The task requires restating, word for word, the lines of the entries below from the one containing "- **RTO (Recovery" through the final one, both included.

Saved data entries:
•••

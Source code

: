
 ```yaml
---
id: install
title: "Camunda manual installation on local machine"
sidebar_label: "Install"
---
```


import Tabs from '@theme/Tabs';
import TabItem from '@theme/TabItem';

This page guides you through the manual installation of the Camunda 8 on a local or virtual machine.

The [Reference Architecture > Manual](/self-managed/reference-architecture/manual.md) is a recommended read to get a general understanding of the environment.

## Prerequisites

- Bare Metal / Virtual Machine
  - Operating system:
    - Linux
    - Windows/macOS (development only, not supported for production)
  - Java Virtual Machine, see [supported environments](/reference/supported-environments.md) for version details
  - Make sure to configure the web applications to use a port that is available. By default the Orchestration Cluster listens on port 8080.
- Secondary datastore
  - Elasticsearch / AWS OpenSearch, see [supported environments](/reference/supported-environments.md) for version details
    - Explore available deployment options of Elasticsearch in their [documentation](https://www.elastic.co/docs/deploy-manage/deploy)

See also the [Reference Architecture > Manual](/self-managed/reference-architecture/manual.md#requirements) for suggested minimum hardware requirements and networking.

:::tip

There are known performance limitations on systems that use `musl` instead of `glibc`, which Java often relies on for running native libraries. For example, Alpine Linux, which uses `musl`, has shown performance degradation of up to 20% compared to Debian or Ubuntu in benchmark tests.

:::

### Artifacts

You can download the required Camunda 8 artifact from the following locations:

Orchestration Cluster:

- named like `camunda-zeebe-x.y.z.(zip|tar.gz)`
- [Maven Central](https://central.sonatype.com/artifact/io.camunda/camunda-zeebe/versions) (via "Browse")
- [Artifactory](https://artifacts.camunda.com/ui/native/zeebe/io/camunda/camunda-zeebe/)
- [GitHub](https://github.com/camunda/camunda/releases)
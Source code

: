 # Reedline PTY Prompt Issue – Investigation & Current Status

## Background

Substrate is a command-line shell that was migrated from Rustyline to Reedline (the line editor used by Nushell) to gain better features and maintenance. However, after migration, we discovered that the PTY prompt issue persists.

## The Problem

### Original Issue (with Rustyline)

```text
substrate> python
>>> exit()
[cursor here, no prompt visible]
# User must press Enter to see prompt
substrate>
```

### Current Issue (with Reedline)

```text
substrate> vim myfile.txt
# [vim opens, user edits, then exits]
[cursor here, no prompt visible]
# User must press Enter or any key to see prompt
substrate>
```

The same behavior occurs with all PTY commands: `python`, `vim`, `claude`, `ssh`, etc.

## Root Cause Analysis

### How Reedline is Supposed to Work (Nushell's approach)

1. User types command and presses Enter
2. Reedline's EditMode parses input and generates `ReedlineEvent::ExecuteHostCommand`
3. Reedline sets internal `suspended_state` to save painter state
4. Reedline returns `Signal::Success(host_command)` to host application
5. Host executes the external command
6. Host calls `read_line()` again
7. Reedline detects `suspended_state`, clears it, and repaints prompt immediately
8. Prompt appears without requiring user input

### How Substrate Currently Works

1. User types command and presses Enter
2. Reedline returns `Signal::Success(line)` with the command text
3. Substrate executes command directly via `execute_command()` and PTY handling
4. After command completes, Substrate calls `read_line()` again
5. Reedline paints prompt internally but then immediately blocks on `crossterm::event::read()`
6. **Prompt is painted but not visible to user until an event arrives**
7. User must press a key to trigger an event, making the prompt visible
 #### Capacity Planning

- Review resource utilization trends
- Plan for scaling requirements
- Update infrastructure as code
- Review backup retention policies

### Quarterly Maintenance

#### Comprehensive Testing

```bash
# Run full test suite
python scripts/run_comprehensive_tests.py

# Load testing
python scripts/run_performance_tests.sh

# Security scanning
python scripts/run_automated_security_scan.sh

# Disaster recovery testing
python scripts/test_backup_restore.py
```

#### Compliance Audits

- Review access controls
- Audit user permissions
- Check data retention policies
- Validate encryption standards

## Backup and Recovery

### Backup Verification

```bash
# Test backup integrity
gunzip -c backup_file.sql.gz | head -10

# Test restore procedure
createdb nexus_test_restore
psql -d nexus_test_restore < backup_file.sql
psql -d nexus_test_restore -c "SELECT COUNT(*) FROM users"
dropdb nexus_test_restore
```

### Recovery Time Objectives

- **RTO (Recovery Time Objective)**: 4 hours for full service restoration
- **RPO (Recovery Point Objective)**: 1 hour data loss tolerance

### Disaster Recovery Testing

•••

» Finished task:
- **RTO (Recovery Time Objective)**: 4 hours for full service restoration
- **RPO (Recovery Point Objective)**: 1 hour data loss tolerance

### Disaster Recovery Testing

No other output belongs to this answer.